BURLINGTON — Testimony focused on cell phone towers and text messages during the ninth day of the trial of a Williston man on trial for driving the wrong way on Interstate 89 and slamming into a car carrying five teenagers from the Mad River Valley.

The state and defense attempted to show the movements and behavior of Steven D. Bourgoin, 38, before he slammed his truck head-on into the teens’ car. He was speeding, headed in the wrong direction and had various drugs in his system during the crash at about 11:55 p.m. Oct. 8, 2016 in Williston, police have said.

The flaming crash killed Eli Brookens, 16, of Waterbury; Janie Chase Cozzi, 15, of Fayston; Liam Hale, 16, of Fayston; Mary Harris, 16, of Moretown and Cyrus Zschau, 16, of Moretown.

Bourgoin has denied five counts of second-degree murder. He also has pleaded not guilty to two subsequent misdemeanor charges: aggravated operation of a Williston Police cruiser without permission by taking it from the accident site and later reckless driving of the police vehicle by driving it into the first crash scene.

The defense is attempting to show that Bourgoin was criminally insane at the time. While the state must prove guilt beyond a reasonable doubt, a defendant only has to show insanity by a preponderance of the evidence.

Bourgoin, who grew up in Rutland, has maintained he was being secretly recruited for a special government mission. He said he was getting messages from music on his car radio, static on his TV and lights at the ATM machine.

Two witnesses took the stand during the half-day session on Thursday. Judge Kevin Griffin said he needed to preside in drug court in the afternoon so the jury was sent home shortly after noon.

The founder of a company that handles cellular geo-location mapping, analysis and training testified about the whereabouts of Bourgoin’s cellphone on the days leading up to the crash.

Sy Ray, the founder of ZetX Corp. in Arizona, testified about the technology that allowed him to lock in the travels of a cellphone assigned to Bourgoin.

“The records are the records,” the retired police homicide detective said.

Ray appeared to confirm earlier statements attributed to Bourgoin that he destroyed and/or threw away his cellphone the night before the crash. Ray said the phone’s signal went dead at 8:42 p.m.

He also appeared to confirm reports that Bourgoin had indicated he went to McDonald’s in Essex to get a pumpkin muffin the night before the crash. He texted McDonald’s about a job that evening.

Vermont State Police Detective Sgt. Cari Crick, who works in the technology division, testified about a long list of phone calls and text messages that Bourgoin received in the week leading up to the crash.

Deputy State’s Attorney Susan Hardin had Crick note the various calls from Pay Pal, Capital One Bank and other possible entities seeking to collect money from Bourgoin, who had expressed frustration about his low pay at Lake Champlain Chocolates in Williston.
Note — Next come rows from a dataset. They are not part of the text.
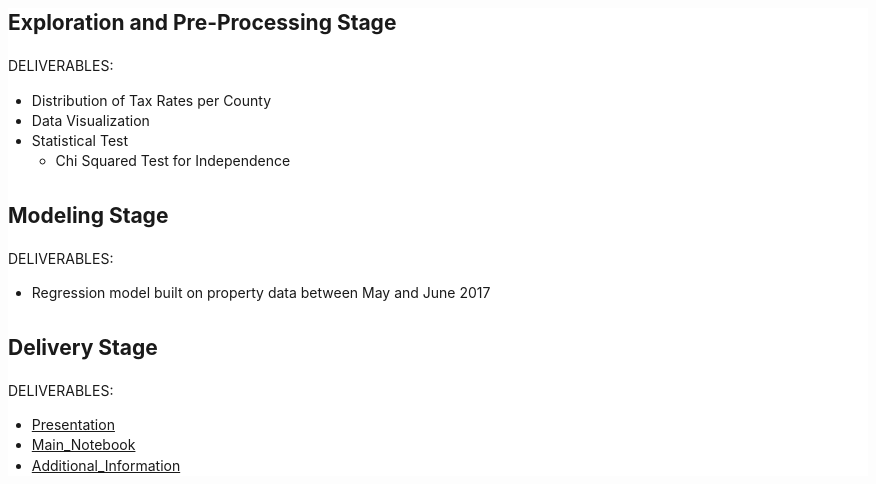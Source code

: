## Exploration and Pre-Processing Stage
DELIVERABLES: 
- Distribution of Tax Rates per County 
- Data Visualization
- Statistical Test
  - Chi Squared Test for Independence 

## Modeling Stage
DELIVERABLES: 
- Regression model built on property data between May and June 2017

## Delivery Stage
DELIVERABLES: 
- [Presentation](https://docs.google.com/presentation/d/1O1oWwpjngXqnWylhtI1CFIcE8Nl13MardtJ5TaAJ7oo/edit?usp=sharing)
- [Main_Notebook]()
- [Additional_Information]()
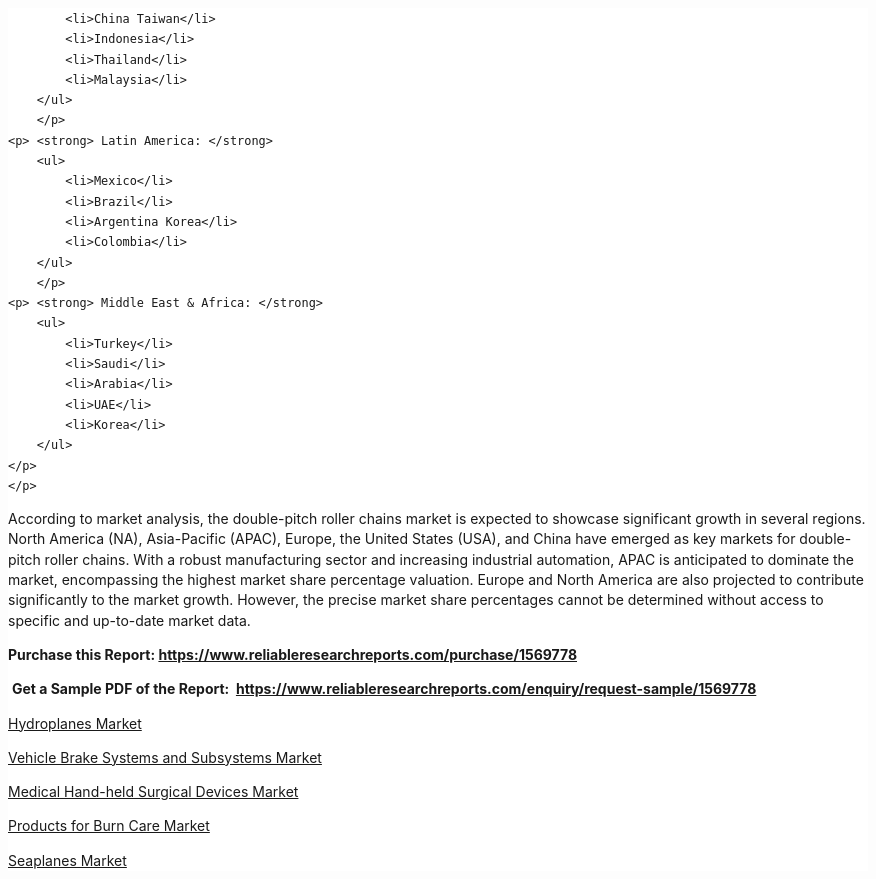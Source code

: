             <li>China Taiwan</li>
            <li>Indonesia</li>
            <li>Thailand</li>
            <li>Malaysia</li>
        </ul>
        </p> 
    <p> <strong> Latin America: </strong>
        <ul>
            <li>Mexico</li>
            <li>Brazil</li>
            <li>Argentina Korea</li>
            <li>Colombia</li>
        </ul>
        </p> 
    <p> <strong> Middle East & Africa: </strong>
        <ul>
            <li>Turkey</li>
            <li>Saudi</li>
            <li>Arabia</li>
            <li>UAE</li>
            <li>Korea</li>
        </ul>
    </p>
    </p>
<p><p>According to market analysis, the double-pitch roller chains market is expected to showcase significant growth in several regions. North America (NA), Asia-Pacific (APAC), Europe, the United States (USA), and China have emerged as key markets for double-pitch roller chains. With a robust manufacturing sector and increasing industrial automation, APAC is anticipated to dominate the market, encompassing the highest market share percentage valuation. Europe and North America are also projected to contribute significantly to the market growth. However, the precise market share percentages cannot be determined without access to specific and up-to-date market data.</p></p>
<p><strong>Purchase this Report: <a href="https://www.reliableresearchreports.com/purchase/1569778">https://www.reliableresearchreports.com/purchase/1569778</a></strong></p>
<p>&nbsp;<strong>Get a Sample PDF of the Report:&nbsp;&nbsp;<a href="https://www.reliableresearchreports.com/enquiry/request-sample/1569778">https://www.reliableresearchreports.com/enquiry/request-sample/1569778</a></strong></p>
<p><strong></strong></p>
<p><p><a href="https://www.linkedin.com/pulse/hydroplanes-market-size-2023-2030-global-industrial/">Hydroplanes Market</a></p><p><a href="https://www.linkedin.com/pulse/vehicle-brake-systems-subsystems-market-size-share-amp-trends/">Vehicle Brake Systems and Subsystems Market</a></p><p><a href="https://medium.com/@soloncarter2662/decoding-medical-hand-held-surgical-devices-market-metrics-market-share-trends-and-growth-03a5e50e38cb">Medical Hand-held Surgical Devices Market</a></p><p><a href="https://medium.com/@eltaroberts2662/products-for-burn-care-market-share-evolution-and-market-growth-trends-2023-2030-e63110e3839d">Products for Burn Care Market</a></p><p><a href="https://www.linkedin.com/pulse/seaplanes-market-size-share-amp-trends-analysis-report/">Seaplanes Market</a></p></p>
Police have said Bourgoin was in a downward spiral with financial issues, including foreclosure and utility shutoffs in the days and weeks leading up to the crash. Many of the texts reflected he was up to 2 or 3 a.m.

Among the calls was one to Todd Taylor on Oct. 7 at about 5:43 p.m., Hardin said. When asked if she knew who Taylor was, Crick said she did.

“Todd Taylor, Todd Taylor,” responded Crick, breaking into song like the radio commercial for the Colchester lawyer, who specializes in bankruptcy.

On cross examination, defense lawyer Robert Katims asked if Crick was aware of lawsuits for illegal robocalls. Crick said she knew there had been a news conference in South Burlington this week talking about the annoyance they cause.

There also was testimony about Bourgoin connecting with his old brother, Kevin, who is a coach with the Winnipeg Blue Bombers of the Canadian Football League. He also reached out to an old classmate, Chris Whitney, who had worked with actor Ryan Reynolds.

Bourgoin said he was focused on increasing his visitation rights with his daughter.

Hardin and State’s Attorney Sarah George have four more witnesses, including Dr. Paul Cotton, a psychiatrist. The state hopes to use him to offset the testimony of their initial expert and a defense expert, who both testified Bourgoin was insane.

Judge Griffin told the jury the testimony could end Friday. The judge said closing arguments and his explanation of the law are coming on Monday.